Catégorie : Pathologies & Prévention
Définition et caractéristiques de la Sleeve
La sleeve gastrectomie, ou gastrectomie longitudinale, est une intervention chirurgicale utilisée dans le traitement de l’obésité sévère, une problématique de santé publique majeure en raison de sa prévalence croissante et de ses nombreuses complications métaboliques et cardiovasculaires (HAS, 2019 ; Santé publique France, 2023). Cette chirurgie bariatrique est envisagée lorsque les approches conventionnelles, telles que les régimes alimentaires, l’activité physique ou les traitements médicamenteux, se révèlent insuffisants pour permettre une perte de poids durable.
La sleeve gastrectomie consiste à retirer une partie importante de l’estomac, généralement 70 à 80 %, de manière longitudinale, pour créer un tube gastrique étroit ou « manche » (sleeve) (Hôpitaux Universitaires de Genève, 2025). Cette réduction de volume limite la capacité de l’estomac, induisant une restriction alimentaire, car le patient ne peut ingérer qu’une quantité réduite de nourriture à chaque repas. De plus, l’ablation de la portion gastrique qui produit la ghréline, hormone responsable de la sensation de faim, entraîne une diminution de l’appétit (Fréquence Médicale, 2025).
Outre la restriction mécanique et la réduction de la faim, la sleeve influence également la régulation métabolique.
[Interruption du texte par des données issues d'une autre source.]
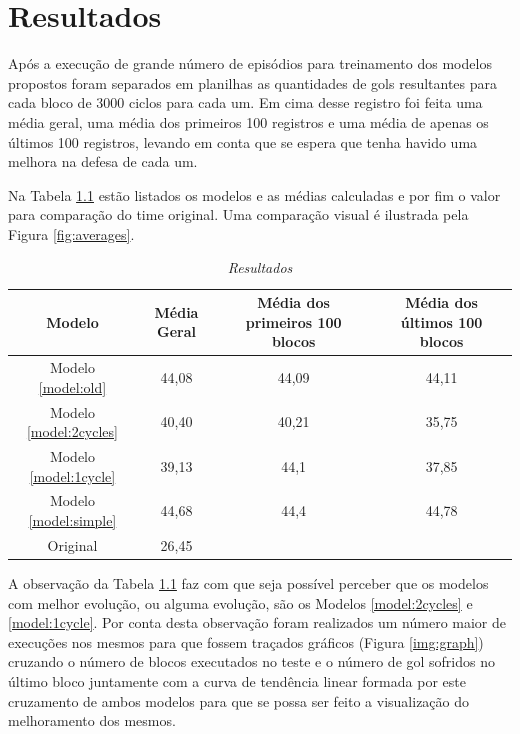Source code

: \chapter{Resultados} \label{sec:results}

Após a execução de grande número de episódios para treinamento dos modelos
propostos foram separados em planilhas as quantidades de gols resultantes para
cada bloco de 3000 ciclos para cada um. Em cima desse registro foi feita uma
média geral, uma média dos primeiros 100 registros e uma média de apenas os
últimos 100 registros, levando em conta que se
espera que tenha havido uma melhora na defesa de cada um.

Na Tabela \ref{tab:results} estão listados os modelos e as médias calculadas e
por fim o valor para comparação do time original. Uma comparação visual é
ilustrada pela Figura \ref{fig:averages}.

\begin{table}[hbt]
    \centering
    \begin{tabular}{c|c|c|c}
        Modelo & Média Geral & Média dos primeiros 100 blocos & Média dos últimos 100 blocos \\ \hline
        Modelo \ref{model:old} & 44,08 & 44,09 & 44,11  \\
        Modelo \ref{model:2cycles} & 40,40 & 40,21 & 35,75 \\
        Modelo \ref{model:1cycle} & 39,13 & 44,1 & 37,85 \\
        Modelo \ref{model:simple} & 44,68 & 44,4 & 44,78 \\ \hline
        Original &  26,45\\
    \end{tabular}
    \caption{\textit{Resultados}}
    \label{tab:results}
\end{table}


A observação da Tabela \ref{tab:results} faz com que seja possível perceber que
os modelos com melhor evolução, ou alguma evolução, são os Modelos
\ref{model:2cycles} e \ref{model:1cycle}. Por conta desta observação foram
realizados um número maior de execuções nos mesmos para que fossem 
traçados gráficos (Figura \ref{img:graph}) cruzando o número de blocos executados no teste e o número de
gol sofridos no último bloco juntamente com a curva de tendência linear formada
por este cruzamento de ambos modelos para que se possa ser feito a visualização
do melhoramento dos mesmos.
La modification anatomique du tube digestif entraîne une altération de la vidange gastrique et de la sécrétion d’autres hormones digestives, telles que le GLP-1 et le peptide YY, qui contribuent à améliorer la régulation de la glycémie et du métabolisme lipidique (Fréquence Médicale, 2025). Cette combinaison de mécanismes explique l’efficacité de la sleeve dans la perte de poids durable et la réduction des risques liés à l’obésité, notamment le diabète de type 2, l’hypertension et les dyslipidémies (HAS, 2019).
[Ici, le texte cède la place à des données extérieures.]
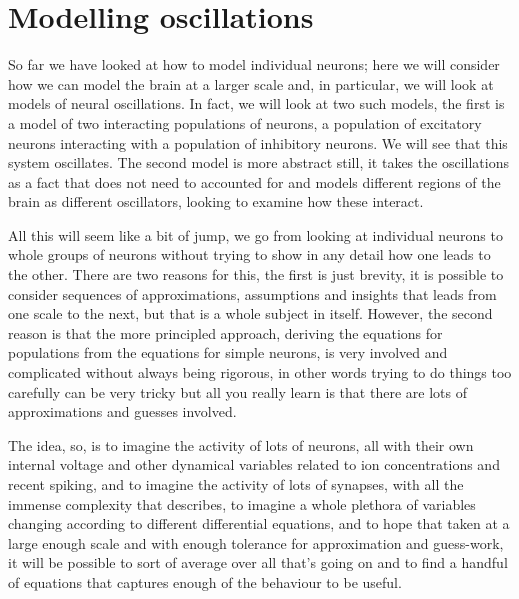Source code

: \documentclass[11pt,a4paper]{scrartcl}
\begin{document}
\section*{Modelling oscillations}

So far we have looked at how to model individual neurons; here we will
consider how we can model the brain at a larger scale and, in
particular, we will look at models of neural oscillations. In fact, we
will look at two such models, the first is a model of two interacting
populations of neurons, a population of excitatory neurons interacting
with a population of inhibitory neurons. We will see that this system
oscillates. The second model is more abstract still, it takes the
oscillations as a fact that does not need to accounted for and models
different regions of the brain as different oscillators, looking to
examine how these interact.

All this will seem like a bit of jump, we go from looking at
individual neurons to whole groups of neurons without trying to show
in any detail how one leads to the other. There are two reasons for
this, the first is just brevity, it is possible to consider sequences
of approximations, assumptions and insights that leads from one scale
to the next, but that is a whole subject in itself. However, the
second reason is that the more principled approach, deriving the
equations for populations from the equations for simple neurons, is
very involved and complicated without always being rigorous, in other
words trying to do things too carefully can be very tricky but all you
really learn is that there are lots of approximations and guesses involved.

The idea, so, is to imagine the activity of lots of neurons, all with
their own internal voltage and other dynamical variables related to
ion concentrations and recent spiking, and to imagine the activity of
lots of synapses, with all the immense complexity that describes, to
imagine a whole plethora of variables changing according to different
differential equations, and to hope that taken at a large enough scale
and with enough tolerance for approximation and guess-work, it will be
possible to sort of average over all that's going on and to find a
handful of equations that captures enough of the behaviour to be
useful.
\end{document}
Sur le plan épidémiologique, la chirurgie bariatrique, et en particulier la sleeve gastrectomie, connaît une forte progression en France. En 2014, environ 45 474 interventions bariatriques ont été réalisées, dont près de 55 % correspondaient à des sleeves, la plaçant comme technique majoritaire face au bypass gastrique (Santé publique France, 2022). La majorité des patients opérés étaient des femmes, avec un âge moyen d’environ 40 ans. La sleeve est généralement indiquée chez les patients présentant un indice de masse corporelle (IMC) supérieur à 40 kg/m², ou supérieur à 35 kg/m² en présence de comorbidités graves liées à l’obésité, après échec des méthodes conventionnelles de perte de poids (HAS, 2019).
Bien que la sleeve soit efficace et moins complexe techniquement que le bypass gastrique, elle nécessite un suivi médical, d’activité physique adaptée, diététique et psychologique strict. Ce suivi vise à prévenir les carences nutritionnelles, à accompagner le patient dans l’adaptation à ses nouvelles habitudes alimentaires, et à maintenir la perte de poids à long terme (HAS, 2019).
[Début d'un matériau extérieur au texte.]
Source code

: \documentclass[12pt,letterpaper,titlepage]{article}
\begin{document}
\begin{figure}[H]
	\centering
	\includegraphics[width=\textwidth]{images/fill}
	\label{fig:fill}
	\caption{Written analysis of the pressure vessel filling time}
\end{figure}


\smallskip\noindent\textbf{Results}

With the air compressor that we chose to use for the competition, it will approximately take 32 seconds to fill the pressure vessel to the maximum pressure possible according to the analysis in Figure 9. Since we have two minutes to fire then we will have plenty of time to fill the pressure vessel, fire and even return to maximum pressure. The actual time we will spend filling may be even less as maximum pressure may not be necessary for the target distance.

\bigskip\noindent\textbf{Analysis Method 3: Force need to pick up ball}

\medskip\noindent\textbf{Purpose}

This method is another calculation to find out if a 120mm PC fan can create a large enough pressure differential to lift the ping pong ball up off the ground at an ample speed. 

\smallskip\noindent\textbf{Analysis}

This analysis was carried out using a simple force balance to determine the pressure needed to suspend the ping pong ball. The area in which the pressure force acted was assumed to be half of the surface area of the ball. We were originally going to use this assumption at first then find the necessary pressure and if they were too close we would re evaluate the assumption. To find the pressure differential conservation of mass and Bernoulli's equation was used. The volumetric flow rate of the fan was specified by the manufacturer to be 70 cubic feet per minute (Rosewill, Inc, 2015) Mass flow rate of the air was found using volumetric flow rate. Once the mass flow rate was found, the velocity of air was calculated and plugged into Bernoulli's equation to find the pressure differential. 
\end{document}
Malgré ses résultats initiaux encourageants, la sleeve gastrectomie présente également des limites notables concernant la durabilité de la perte de poids et les complications à long terme. Environ 20 à 30 % des patients présentent une perte de poids insuffisante, définie par une réduction inférieure à 50 % de l’excès pondéral initial (King et al., 2020 ; Guarderas et al., 2023).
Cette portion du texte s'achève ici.